Saved entries:
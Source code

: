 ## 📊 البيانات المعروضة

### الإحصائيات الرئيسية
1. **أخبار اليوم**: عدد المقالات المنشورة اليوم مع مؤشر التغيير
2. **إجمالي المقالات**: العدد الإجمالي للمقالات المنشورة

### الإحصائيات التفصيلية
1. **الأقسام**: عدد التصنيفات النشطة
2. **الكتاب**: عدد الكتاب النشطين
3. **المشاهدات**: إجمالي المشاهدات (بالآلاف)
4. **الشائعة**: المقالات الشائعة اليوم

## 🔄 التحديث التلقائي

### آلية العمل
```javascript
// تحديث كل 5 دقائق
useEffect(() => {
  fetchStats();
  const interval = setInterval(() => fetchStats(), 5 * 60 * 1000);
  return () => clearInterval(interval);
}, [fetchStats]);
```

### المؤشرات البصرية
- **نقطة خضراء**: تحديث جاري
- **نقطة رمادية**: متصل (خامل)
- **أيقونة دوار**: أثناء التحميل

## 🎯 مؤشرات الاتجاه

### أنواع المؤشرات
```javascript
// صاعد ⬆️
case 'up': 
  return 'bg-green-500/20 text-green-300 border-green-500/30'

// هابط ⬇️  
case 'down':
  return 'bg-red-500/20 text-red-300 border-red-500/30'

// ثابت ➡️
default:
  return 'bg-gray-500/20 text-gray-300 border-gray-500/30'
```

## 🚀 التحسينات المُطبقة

==

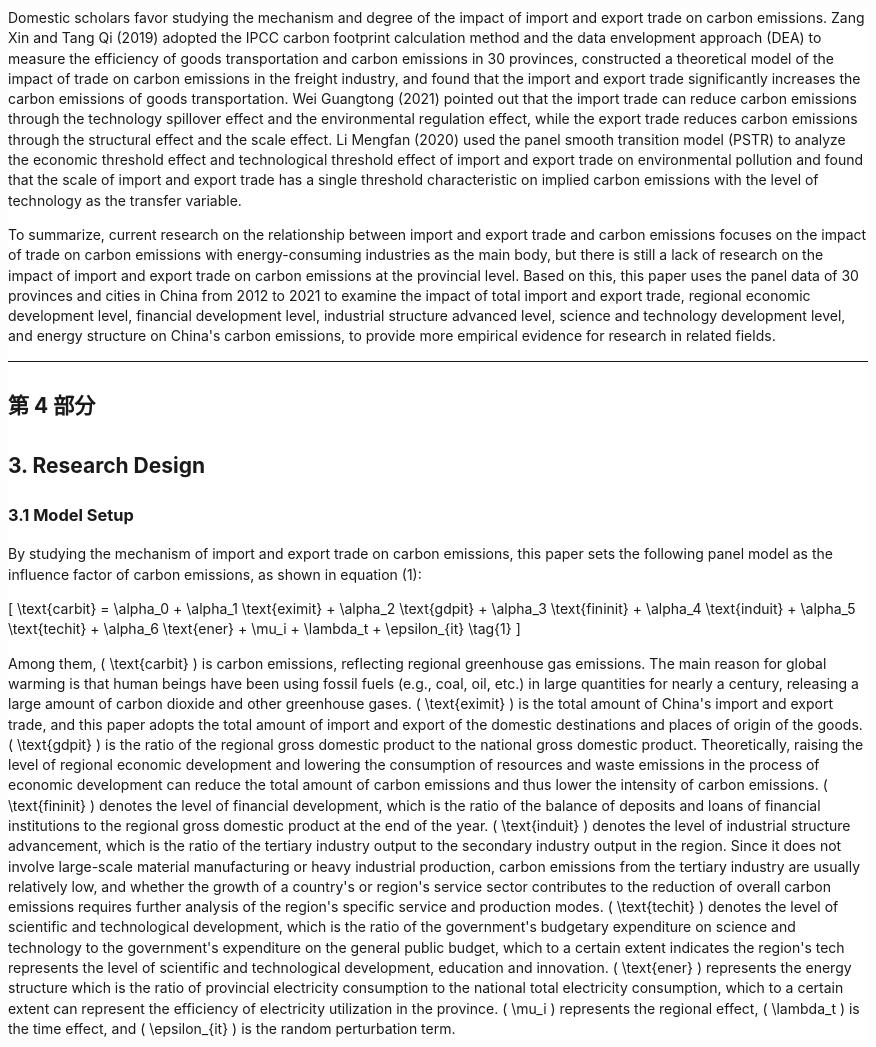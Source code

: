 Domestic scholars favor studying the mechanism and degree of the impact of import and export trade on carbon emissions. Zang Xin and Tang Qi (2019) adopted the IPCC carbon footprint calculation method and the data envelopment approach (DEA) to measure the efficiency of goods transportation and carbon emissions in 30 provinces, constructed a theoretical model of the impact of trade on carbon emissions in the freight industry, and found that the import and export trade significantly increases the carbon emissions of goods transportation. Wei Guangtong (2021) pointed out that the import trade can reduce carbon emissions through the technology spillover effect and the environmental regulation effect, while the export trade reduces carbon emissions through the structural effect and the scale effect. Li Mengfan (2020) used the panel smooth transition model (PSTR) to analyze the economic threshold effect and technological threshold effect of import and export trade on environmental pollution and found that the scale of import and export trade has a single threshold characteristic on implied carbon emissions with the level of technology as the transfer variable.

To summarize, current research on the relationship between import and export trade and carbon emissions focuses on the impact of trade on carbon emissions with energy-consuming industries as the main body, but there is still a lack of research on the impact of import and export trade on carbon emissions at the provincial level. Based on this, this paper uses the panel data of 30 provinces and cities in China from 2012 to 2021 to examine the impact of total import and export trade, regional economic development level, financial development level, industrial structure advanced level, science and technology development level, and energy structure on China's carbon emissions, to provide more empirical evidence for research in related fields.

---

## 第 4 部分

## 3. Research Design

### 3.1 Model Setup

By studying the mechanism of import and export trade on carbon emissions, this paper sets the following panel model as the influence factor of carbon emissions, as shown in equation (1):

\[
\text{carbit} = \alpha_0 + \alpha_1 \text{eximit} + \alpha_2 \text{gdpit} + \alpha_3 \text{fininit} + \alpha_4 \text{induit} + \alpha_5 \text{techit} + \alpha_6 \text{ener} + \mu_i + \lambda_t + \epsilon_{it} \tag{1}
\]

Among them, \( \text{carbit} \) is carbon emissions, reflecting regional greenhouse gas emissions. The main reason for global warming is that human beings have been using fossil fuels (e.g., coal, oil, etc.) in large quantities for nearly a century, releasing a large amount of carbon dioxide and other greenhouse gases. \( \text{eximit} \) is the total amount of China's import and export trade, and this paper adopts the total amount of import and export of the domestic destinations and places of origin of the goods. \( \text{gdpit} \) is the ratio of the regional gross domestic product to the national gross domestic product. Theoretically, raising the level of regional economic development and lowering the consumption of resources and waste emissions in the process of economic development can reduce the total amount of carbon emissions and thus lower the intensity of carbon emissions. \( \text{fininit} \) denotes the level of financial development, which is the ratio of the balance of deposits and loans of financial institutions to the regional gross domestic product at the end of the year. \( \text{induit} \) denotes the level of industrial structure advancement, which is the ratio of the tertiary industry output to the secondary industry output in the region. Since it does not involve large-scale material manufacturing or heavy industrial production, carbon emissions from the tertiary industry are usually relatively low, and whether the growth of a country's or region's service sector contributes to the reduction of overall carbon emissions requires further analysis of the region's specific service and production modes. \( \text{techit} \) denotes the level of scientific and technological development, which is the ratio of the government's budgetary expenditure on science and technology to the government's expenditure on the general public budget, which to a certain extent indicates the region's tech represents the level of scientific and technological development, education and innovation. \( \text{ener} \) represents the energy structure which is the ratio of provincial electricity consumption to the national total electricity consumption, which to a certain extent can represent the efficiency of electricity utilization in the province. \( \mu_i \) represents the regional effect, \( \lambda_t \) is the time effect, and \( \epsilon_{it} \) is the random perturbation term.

==

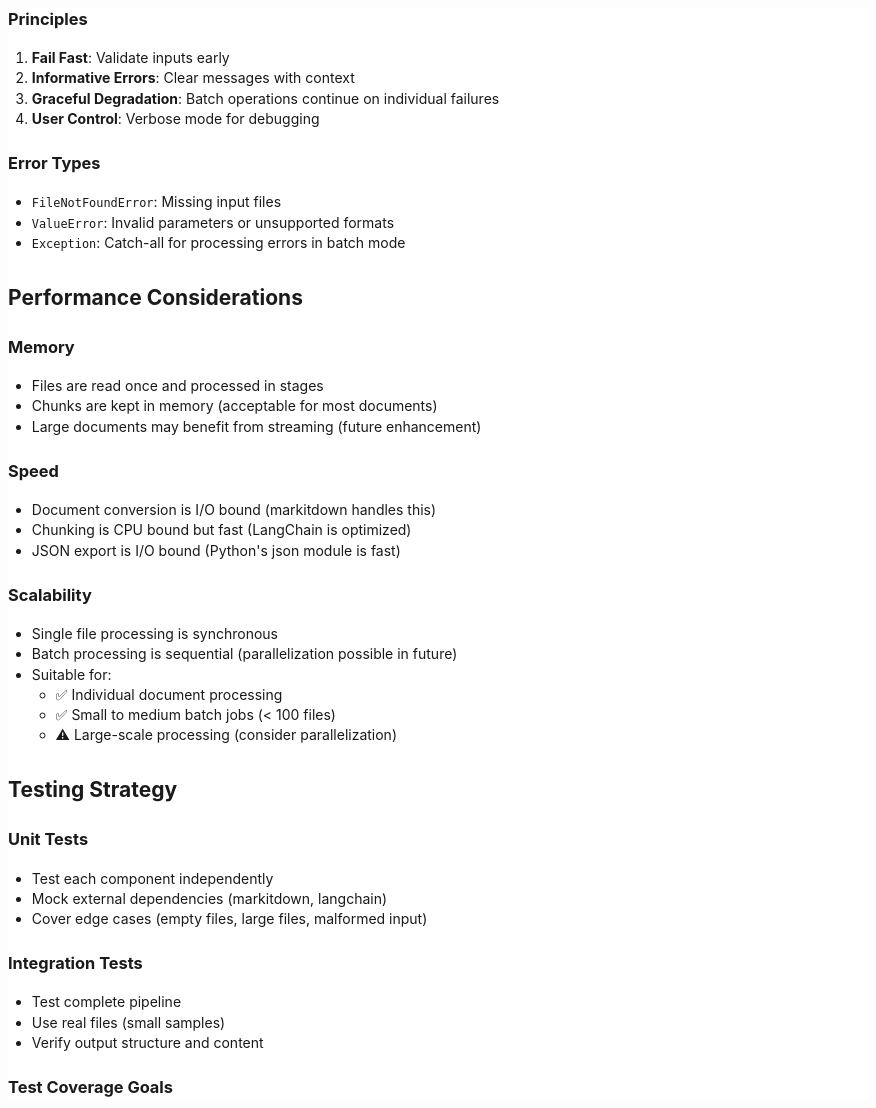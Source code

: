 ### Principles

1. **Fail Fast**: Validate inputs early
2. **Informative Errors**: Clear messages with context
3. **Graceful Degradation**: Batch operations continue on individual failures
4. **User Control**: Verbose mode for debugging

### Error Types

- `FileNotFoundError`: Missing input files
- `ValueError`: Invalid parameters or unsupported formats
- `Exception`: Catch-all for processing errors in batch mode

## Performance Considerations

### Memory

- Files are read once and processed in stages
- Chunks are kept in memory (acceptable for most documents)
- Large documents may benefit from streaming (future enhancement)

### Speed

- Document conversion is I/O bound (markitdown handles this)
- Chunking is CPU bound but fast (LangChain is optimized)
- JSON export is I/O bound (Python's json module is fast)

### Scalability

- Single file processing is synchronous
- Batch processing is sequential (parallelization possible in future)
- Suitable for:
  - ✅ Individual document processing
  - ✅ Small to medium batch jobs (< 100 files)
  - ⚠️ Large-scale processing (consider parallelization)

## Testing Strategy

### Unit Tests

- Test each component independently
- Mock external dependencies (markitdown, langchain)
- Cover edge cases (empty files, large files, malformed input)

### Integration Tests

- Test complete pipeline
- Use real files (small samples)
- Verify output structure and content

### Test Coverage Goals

#### PROBLEM STATEMENT
How many of the lines above contain the string "future"? Give the count alone.

#### ANSWER BOX
2